Paleo- to Mesoarchean polymetamorphism in the Barberton Granite-Greenstone Belt, South Africa: Constraints from U-Pb monazite and Lu-Hf garnet geochronology on the tectonic processes that shaped the belt

摘要

The Barberton Granite-Greenstone Belt (BGGB) of South Africa is an exceptionally well preserved Meso-Paleoarchean meta-morphic supracrustal belt, one of only a few in the world. Studies of metamorphism in the BGGB have considerable potential to advance our understanding of tectonic processes in the Archean crust. Two current hypotheses persist to explain the origin of amphibolite-facies metamorphism in the southern BGGB. The first interprets these rocks to be the consequence of accretionary tectonics, while the second proposes a "dome-and-keel" vertical tectonic process driven by sinking of greenstone layers and the doming of the underlying granitoid crust. In this study, metamorphic pressure-temperature (P-T) analysis has been combined with garnet Lu-Hf and monazite U-Pb geochronology to directly date the amphibolite-facies metamorphism within the Stolzburg terrane of the BGGB. A garnet-biotite-chlorite-bearing sample yields a Lu-Hf garnet age of 3233 ± 17 Ma and a garnet-staurolite-kyanite-bearing sample produces a U-Pb monazite age of 3191 ± 9 Ma, whereas an andalusite-kyanite-bearing sample produces a U-Pb monazite age of 3436 ± 18 Ma.

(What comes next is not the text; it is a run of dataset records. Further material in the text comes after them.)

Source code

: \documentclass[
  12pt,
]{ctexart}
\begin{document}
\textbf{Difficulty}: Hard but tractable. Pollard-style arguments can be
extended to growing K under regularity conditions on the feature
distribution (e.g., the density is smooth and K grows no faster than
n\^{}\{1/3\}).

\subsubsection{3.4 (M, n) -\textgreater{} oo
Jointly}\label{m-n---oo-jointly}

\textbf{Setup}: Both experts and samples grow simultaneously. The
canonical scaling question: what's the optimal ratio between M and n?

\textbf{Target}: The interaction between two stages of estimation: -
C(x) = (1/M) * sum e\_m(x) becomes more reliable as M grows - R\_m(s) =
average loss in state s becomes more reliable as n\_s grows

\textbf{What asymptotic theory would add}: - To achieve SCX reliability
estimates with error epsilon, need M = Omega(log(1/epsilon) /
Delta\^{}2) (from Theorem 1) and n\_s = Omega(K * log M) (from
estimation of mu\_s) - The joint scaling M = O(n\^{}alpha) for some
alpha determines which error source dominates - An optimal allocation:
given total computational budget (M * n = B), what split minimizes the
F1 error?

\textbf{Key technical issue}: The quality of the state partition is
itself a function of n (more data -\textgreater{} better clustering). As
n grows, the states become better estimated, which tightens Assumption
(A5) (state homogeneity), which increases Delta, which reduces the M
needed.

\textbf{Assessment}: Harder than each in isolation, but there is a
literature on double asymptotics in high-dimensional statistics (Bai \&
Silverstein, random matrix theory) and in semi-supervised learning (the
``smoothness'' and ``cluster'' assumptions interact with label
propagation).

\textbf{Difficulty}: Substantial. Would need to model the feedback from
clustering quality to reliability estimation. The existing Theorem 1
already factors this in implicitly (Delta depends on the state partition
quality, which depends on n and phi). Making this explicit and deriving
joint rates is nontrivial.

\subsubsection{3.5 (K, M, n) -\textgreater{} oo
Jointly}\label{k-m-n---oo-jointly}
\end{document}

Phase diagrams and garnet compositional modeling produce a clockwise P-T evolution, with rocks reaching peak P-T conditions of 8.5 kbar and 640 °C for the ca. 3200 Ma event and minimum peak P-T conditions of ～4.5 kbar and 550 °C for the ca. 3435 Ma event. The duration of metamorphism for the ca. 3200 Ma event is estimated to be ～50-20 m.y. based on differences in age between U-Pb and Lu-Hf systems and durations needed to fit models of diffusionally modified garnet chemical zoning. Similarly shaped P-T paths over the Stolzburg terrane indicate that the metamorphism occurred in response to crustal thickening due to an accretionary tectonic process. Thus, the Stolzburg terrane constitutes an orogenic core, exhumed along the Komati fault.